Zakończono dochodzenie w sprawie 3 rozbojów, do których doszło na terenie Nowej Huty w Krakowie. Napastnik straszył pracowników sklepów i salonu fryzjerskiego, a następnie kradł pieniądze z kas. Nie od razu zorientowano się, że za kradzież odpowiada ta sama osoba. Na szczęście 33-letni mężczyzna odpowiedzialny za kradzieże jest już za kratami.
Niepokojące kradzieże w Nowej Hucie
Do pierwszej napaści doszło w jednej z piekarni w Nowej Hucie. Zamaskowany mężczyzna wkroczył do lokalu i zaczął grozić ekspedientce nożem. Wystraszona kobieta ustąpiła i mężczyzna ukradł z kasy około 3 tys. zł. Kolejny rozbój zgłosił właściciel sklepu z alkoholem.
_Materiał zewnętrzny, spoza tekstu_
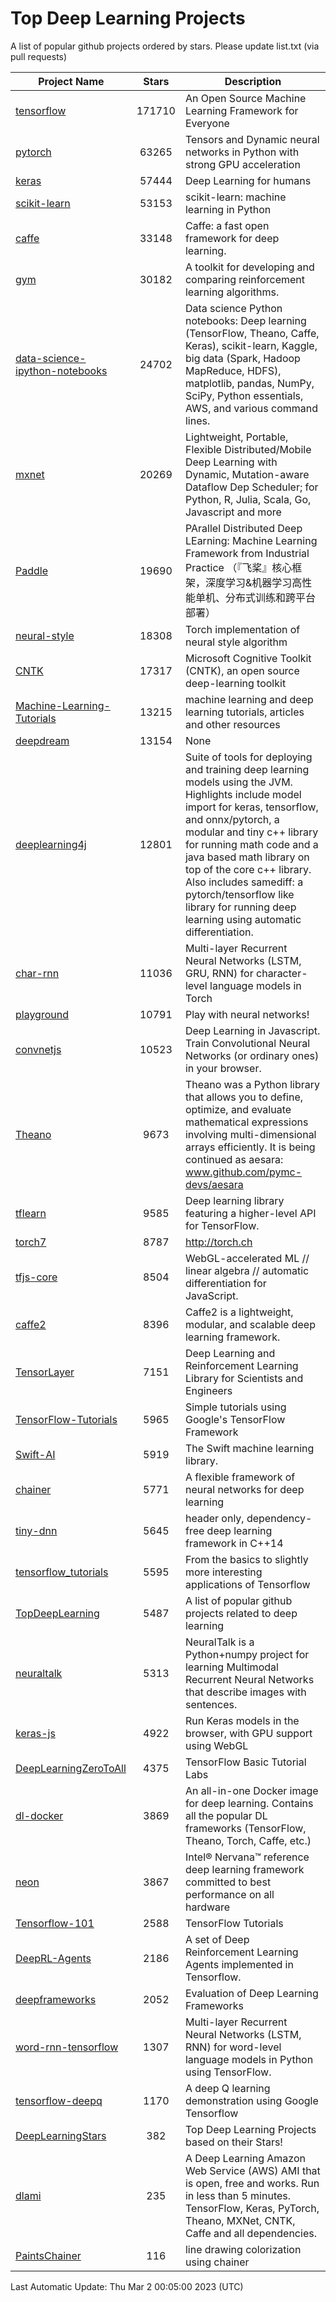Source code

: # Top Deep Learning Projects
A list of popular github projects ordered by stars.
Please update list.txt (via pull requests)

|Project Name| Stars | Description |
| ---------- |:-----:| ----------- |
| [tensorflow](https://github.com/tensorflow/tensorflow) | 171710 | An Open Source Machine Learning Framework for Everyone |
| [pytorch](https://github.com/pytorch/pytorch) | 63265 | Tensors and Dynamic neural networks in Python with strong GPU acceleration |
| [keras](https://github.com/keras-team/keras) | 57444 | Deep Learning for humans |
| [scikit-learn](https://github.com/scikit-learn/scikit-learn) | 53153 | scikit-learn: machine learning in Python |
| [caffe](https://github.com/BVLC/caffe) | 33148 | Caffe: a fast open framework for deep learning. |
| [gym](https://github.com/openai/gym) | 30182 | A toolkit for developing and comparing reinforcement learning algorithms. |
| [data-science-ipython-notebooks](https://github.com/donnemartin/data-science-ipython-notebooks) | 24702 | Data science Python notebooks: Deep learning (TensorFlow, Theano, Caffe, Keras), scikit-learn, Kaggle, big data (Spark, Hadoop MapReduce, HDFS), matplotlib, pandas, NumPy, SciPy, Python essentials, AWS, and various command lines. |
| [mxnet](https://github.com/apache/mxnet) | 20269 | Lightweight, Portable, Flexible Distributed/Mobile Deep Learning with Dynamic, Mutation-aware Dataflow Dep Scheduler; for Python, R, Julia, Scala, Go, Javascript and more |
| [Paddle](https://github.com/PaddlePaddle/Paddle) | 19690 | PArallel Distributed Deep LEarning: Machine Learning Framework from Industrial Practice （『飞桨』核心框架，深度学习&机器学习高性能单机、分布式训练和跨平台部署） |
| [neural-style](https://github.com/jcjohnson/neural-style) | 18308 | Torch implementation of neural style algorithm |
| [CNTK](https://github.com/microsoft/CNTK) | 17317 | Microsoft Cognitive Toolkit (CNTK), an open source deep-learning toolkit |
| [Machine-Learning-Tutorials](https://github.com/ujjwalkarn/Machine-Learning-Tutorials) | 13215 | machine learning and deep learning tutorials, articles and other resources  |
| [deepdream](https://github.com/google/deepdream) | 13154 | None |
| [deeplearning4j](https://github.com/deeplearning4j/deeplearning4j) | 12801 | Suite of tools for deploying and training deep learning models using the JVM. Highlights include model import for keras, tensorflow, and onnx/pytorch, a modular and tiny c++ library for running math code and a java based math library on top of the core c++ library. Also includes samediff: a pytorch/tensorflow like library for running deep learning using automatic differentiation. |
| [char-rnn](https://github.com/karpathy/char-rnn) | 11036 | Multi-layer Recurrent Neural Networks (LSTM, GRU, RNN) for character-level language models in Torch |
| [playground](https://github.com/tensorflow/playground) | 10791 | Play with neural networks! |
| [convnetjs](https://github.com/karpathy/convnetjs) | 10523 | Deep Learning in Javascript. Train Convolutional Neural Networks (or ordinary ones) in your browser. |
| [Theano](https://github.com/Theano/Theano) | 9673 | Theano was a Python library that allows you to define, optimize, and evaluate mathematical expressions involving multi-dimensional arrays efficiently. It is being continued as aesara: www.github.com/pymc-devs/aesara |
| [tflearn](https://github.com/tflearn/tflearn) | 9585 | Deep learning library featuring a higher-level API for TensorFlow. |
| [torch7](https://github.com/torch/torch7) | 8787 | http://torch.ch |
| [tfjs-core](https://github.com/tensorflow/tfjs-core) | 8504 | WebGL-accelerated ML // linear algebra // automatic differentiation for JavaScript. |
| [caffe2](https://github.com/facebookarchive/caffe2) | 8396 | Caffe2 is a lightweight, modular, and scalable deep learning framework. |
| [TensorLayer](https://github.com/tensorlayer/TensorLayer) | 7151 | Deep Learning and Reinforcement Learning Library for Scientists and Engineers  |
| [TensorFlow-Tutorials](https://github.com/nlintz/TensorFlow-Tutorials) | 5965 | Simple tutorials using Google's TensorFlow Framework |
| [Swift-AI](https://github.com/Swift-AI/Swift-AI) | 5919 | The Swift machine learning library. |
| [chainer](https://github.com/chainer/chainer) | 5771 | A flexible framework of neural networks for deep learning |
| [tiny-dnn](https://github.com/tiny-dnn/tiny-dnn) | 5645 | header only, dependency-free deep learning framework in C++14 |
| [tensorflow_tutorials](https://github.com/pkmital/tensorflow_tutorials) | 5595 | From the basics to slightly more interesting applications of Tensorflow |
| [TopDeepLearning](https://github.com/aymericdamien/TopDeepLearning) | 5487 | A list of popular github projects related to deep learning |
| [neuraltalk](https://github.com/karpathy/neuraltalk) | 5313 | NeuralTalk is a Python+numpy project for learning Multimodal Recurrent Neural Networks that describe images with sentences. |
| [keras-js](https://github.com/transcranial/keras-js) | 4922 | Run Keras models in the browser, with GPU support using WebGL |
| [DeepLearningZeroToAll](https://github.com/hunkim/DeepLearningZeroToAll) | 4375 | TensorFlow Basic Tutorial Labs |
| [dl-docker](https://github.com/floydhub/dl-docker) | 3869 | An all-in-one Docker image for deep learning. Contains all the popular DL frameworks (TensorFlow, Theano, Torch, Caffe, etc.) |
| [neon](https://github.com/NervanaSystems/neon) | 3867 | Intel® Nervana™ reference deep learning framework committed to best performance on all hardware |
| [Tensorflow-101](https://github.com/sjchoi86/Tensorflow-101) | 2588 | TensorFlow Tutorials |
| [DeepRL-Agents](https://github.com/awjuliani/DeepRL-Agents) | 2186 | A set of Deep Reinforcement Learning Agents implemented in Tensorflow. |
| [deepframeworks](https://github.com/zer0n/deepframeworks) | 2052 | Evaluation of Deep Learning Frameworks |
| [word-rnn-tensorflow](https://github.com/hunkim/word-rnn-tensorflow) | 1307 | Multi-layer Recurrent Neural Networks (LSTM, RNN) for word-level language models in Python using TensorFlow. |
| [tensorflow-deepq](https://github.com/siemanko/tensorflow-deepq) | 1170 | A deep Q learning demonstration using Google Tensorflow |
| [DeepLearningStars](https://github.com/hunkim/DeepLearningStars) | 382 | Top Deep Learning Projects based on their Stars! |
| [dlami](https://github.com/ritchieng/dlami) | 235 | A Deep Learning Amazon Web Service (AWS) AMI that is open, free and works. Run in less than 5 minutes. TensorFlow, Keras, PyTorch, Theano, MXNet, CNTK, Caffe and all dependencies. |
| [PaintsChainer](https://github.com/taizan/PaintsChainer) | 116 | line drawing colorization using chainer |

Last Automatic Update: Thu Mar  2 00:05:00 2023 (UTC)
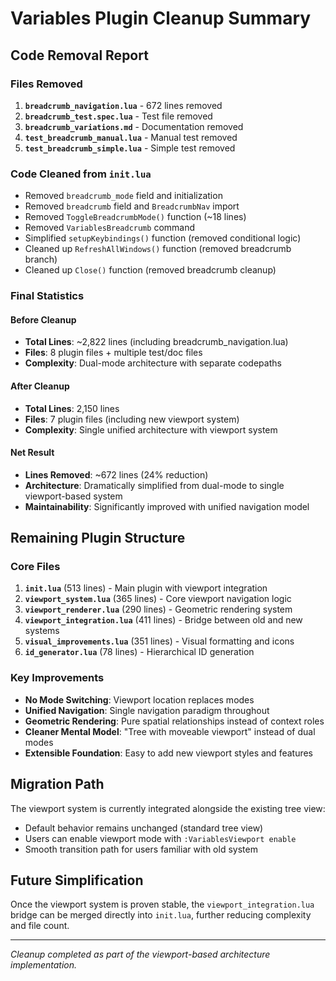 # Variables Plugin Cleanup Summary

## Code Removal Report

### Files Removed
1. **`breadcrumb_navigation.lua`** - 672 lines removed
2. **`breadcrumb_test.spec.lua`** - Test file removed
3. **`breadcrumb_variations.md`** - Documentation removed
4. **`test_breadcrumb_manual.lua`** - Manual test removed
5. **`test_breadcrumb_simple.lua`** - Simple test removed

### Code Cleaned from `init.lua`
- Removed `breadcrumb_mode` field and initialization
- Removed `breadcrumb` field and `BreadcrumbNav` import
- Removed `ToggleBreadcrumbMode()` function (~18 lines)
- Removed `VariablesBreadcrumb` command
- Simplified `setupKeybindings()` function (removed conditional logic)
- Cleaned up `RefreshAllWindows()` function (removed breadcrumb branch)
- Cleaned up `Close()` function (removed breadcrumb cleanup)

### Final Statistics

#### Before Cleanup
- **Total Lines**: ~2,822 lines (including breadcrumb_navigation.lua)
- **Files**: 8 plugin files + multiple test/doc files
- **Complexity**: Dual-mode architecture with separate codepaths

#### After Cleanup  
- **Total Lines**: 2,150 lines
- **Files**: 7 plugin files (including new viewport system)
- **Complexity**: Single unified architecture with viewport system

#### Net Result
- **Lines Removed**: ~672 lines (24% reduction)
- **Architecture**: Dramatically simplified from dual-mode to single viewport-based system
- **Maintainability**: Significantly improved with unified navigation model

## Remaining Plugin Structure

### Core Files
1. **`init.lua`** (513 lines) - Main plugin with viewport integration
2. **`viewport_system.lua`** (365 lines) - Core viewport navigation logic
3. **`viewport_renderer.lua`** (290 lines) - Geometric rendering system
4. **`viewport_integration.lua`** (411 lines) - Bridge between old and new systems
5. **`visual_improvements.lua`** (351 lines) - Visual formatting and icons
6. **`id_generator.lua`** (78 lines) - Hierarchical ID generation

### Key Improvements
- **No Mode Switching**: Viewport location replaces modes
- **Unified Navigation**: Single navigation paradigm throughout
- **Geometric Rendering**: Pure spatial relationships instead of context roles
- **Cleaner Mental Model**: "Tree with moveable viewport" instead of dual modes
- **Extensible Foundation**: Easy to add new viewport styles and features

## Migration Path

The viewport system is currently integrated alongside the existing tree view:
- Default behavior remains unchanged (standard tree view)
- Users can enable viewport mode with `:VariablesViewport enable`
- Smooth transition path for users familiar with old system

## Future Simplification

Once the viewport system is proven stable, the `viewport_integration.lua` bridge can be merged directly into `init.lua`, further reducing complexity and file count.

---

*Cleanup completed as part of the viewport-based architecture implementation.*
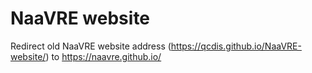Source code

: # NaaVRE website

Redirect old NaaVRE website address (<https://qcdis.github.io/NaaVRE-website/>)
to <https://naavre.github.io/>
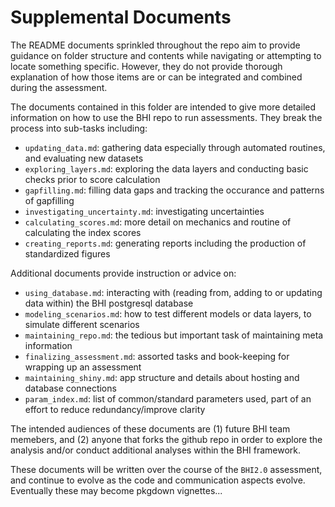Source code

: # Supplemental Documents


The README documents sprinkled throughout the repo aim to provide guidance on folder structure and contents while navigating or attempting to locate something specific. However, they do not provide thorough explanation of how those items are or can be integrated and combined during the assessment.

The documents contained in this folder are intended to give more detailed information on how to use the BHI repo to run assessments. They break the process into sub-tasks including:

* `updating_data.md`: gathering data especially through automated routines, and evaluating new datasets
* `exploring_layers.md`: exploring the data layers and conducting basic checks prior to score calculation  
* `gapfilling.md`: filling data gaps and tracking the occurance and patterns of gapfilling  
* `investigating_uncertainty.md`: investigating uncertainties  
* `calculating_scores.md`: more detail on mechanics and routine of calculating the index scores  
* `creating_reports.md`: generating reports including the production of standardized figures

Additional documents provide instruction or advice on:

* `using_database.md`: interacting with (reading from, adding to or updating data within) the BHI postgresql database
* `modeling_scenarios.md`: how to test different models or data layers, to simulate different scenarios  
* `maintaining_repo.md`: the tedious but important task of maintaining meta information  
* `finalizing_assessment.md`: assorted tasks and book-keeping for wrapping up an assessment  
* `maintaining_shiny.md`: app structure and details about hosting and database connections   
* `param_index.md`: list of common/standard parameters used, part of an effort to reduce redundancy/improve clarity   

The intended audiences of these documents are (1) future BHI team memebers, and (2) anyone that forks the github repo in order to explore the analysis and/or conduct additional analyses within the BHI framework.

These documents will be written over the course of the `BHI2.0` assessment, and continue to evolve as the code and communication aspects evolve. Eventually these may become pkgdown vignettes...
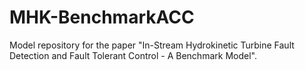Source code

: # MHK-BenchmarkACC
Model repository for the paper "In-Stream Hydrokinetic Turbine Fault Detection and Fault Tolerant Control - A Benchmark Model".
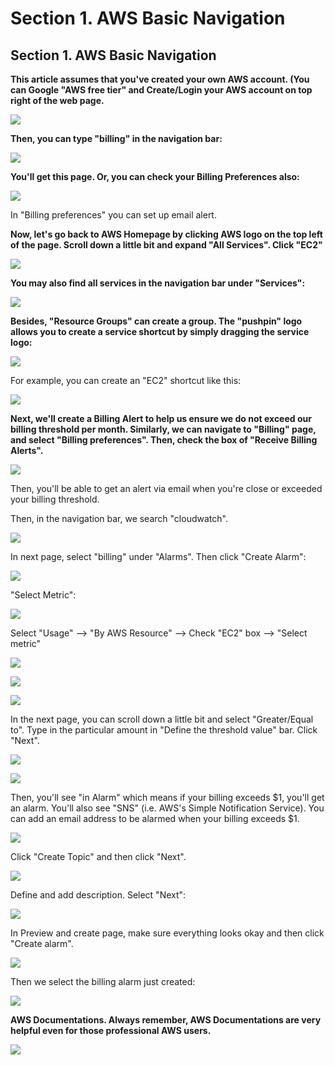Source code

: # Section 1. AWS Basic Navigation

## Section 1. AWS Basic Navigation

**This article assumes that you've created your own AWS account. \(You can Google "AWS free tier" and Create/Login your AWS account on top right of the web page.**

![](../.gitbook/assets/image%20%28292%29.png)

**Then, you can type "billing" in the navigation bar:**

![](../.gitbook/assets/image%20%28177%29.png)

**​You'll get this page. Or, you can check your Billing Preferences also:**

![](../.gitbook/assets/image%20%2899%29.png)

In "Billing preferences" you can set up email alert.

**Now, let's go back to AWS Homepage by clicking AWS logo on the top left of the page. Scroll down a little bit and expand "All Services". Click "EC2"**

![](../.gitbook/assets/image%20%2841%29.png)

**You may also find all services in the navigation bar under "Services":**

![](../.gitbook/assets/image%20%28285%29.png)

**Besides, "Resource Groups" can create a group. The "pushpin" logo allows you to create a service shortcut by simply dragging the service logo:**

![](../.gitbook/assets/image%20%28243%29.png)

For example, you can create an "EC2" shortcut like this:

![](../.gitbook/assets/image%20%28273%29.png)

**Next, we'll create a Billing Alert to help us ensure we do not exceed our billing threshold per month. Similarly, we can navigate to "Billing" page, and select "Billing preferences". Then, check the box of "Receive Billing Alerts".**

![](../.gitbook/assets/image%20%28142%29.png)

Then, you'll be able to get an alert via email when you're close or exceeded your billing threshold.

Then, in the navigation bar, we search "cloudwatch".

![](../.gitbook/assets/image%20%28165%29.png)

In next page, select "billing" under "Alarms". Then click "Create Alarm":

![](../.gitbook/assets/image%20%28213%29.png)

"Select Metric":

![](../.gitbook/assets/image%20%28260%29.png)

Select "Usage" --&gt; "By AWS Resource" --&gt; Check "EC2" box --&gt; "Select metric"

![](../.gitbook/assets/image%20%2851%29.png)

![](../.gitbook/assets/image%20%28102%29.png)

![](../.gitbook/assets/image%20%283%29.png)

In the next page, you can scroll down a little bit and select "Greater/Equal to". Type in the particular amount in "Define the threshold value" bar. Click "Next".

![](../.gitbook/assets/image%20%28151%29.png)

![](../.gitbook/assets/image%20%28212%29.png)

Then, you'll see "in Alarm" which means if your billing exceeds $1, you'll get an alarm. You'll also see "SNS" \(i.e. AWS's Simple Notification Service\). You can add an email address to be alarmed when your billing exceeds $1.

![](../.gitbook/assets/image%20%28295%29.png)

Click "Create Topic" and then click "Next".

![](../.gitbook/assets/image%20%28156%29.png)

Define and add description. Select "Next":

![](../.gitbook/assets/image%20%28139%29.png)

In Preview and create page, make sure everything looks okay and then click "Create alarm".

![](../.gitbook/assets/image%20%285%29.png)

Then we select the billing alarm just created:

![](../.gitbook/assets/image%20%28261%29.png)

**AWS Documentations. Always remember, AWS Documentations are very helpful even for those professional AWS users.**

![](../.gitbook/assets/image%20%2820%29.png)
Tym razem ekspedientka stawiała opór, co skończyło się obrażeniami. Napastnik strzelił do kobiety z pistoletu na gumowe kule, raniąc jej ręce i nogi. Nie od razu zorientowano się, że za oba rozboje odpowiada jeden mężczyzna. Wątpliwości rozwiały się po trzeciej napaści, do której doszło w salonie fryzjerskim. Tym razem sprawca ukradł jedynie 300 zł. Funkcjonariusze ostatecznie wpadli na trop napastnika, którym okazał się 33-letni mężczyzna. Grozi mu do 12 lat więzienia. Obecnie przebywa w areszcie tymczasowym.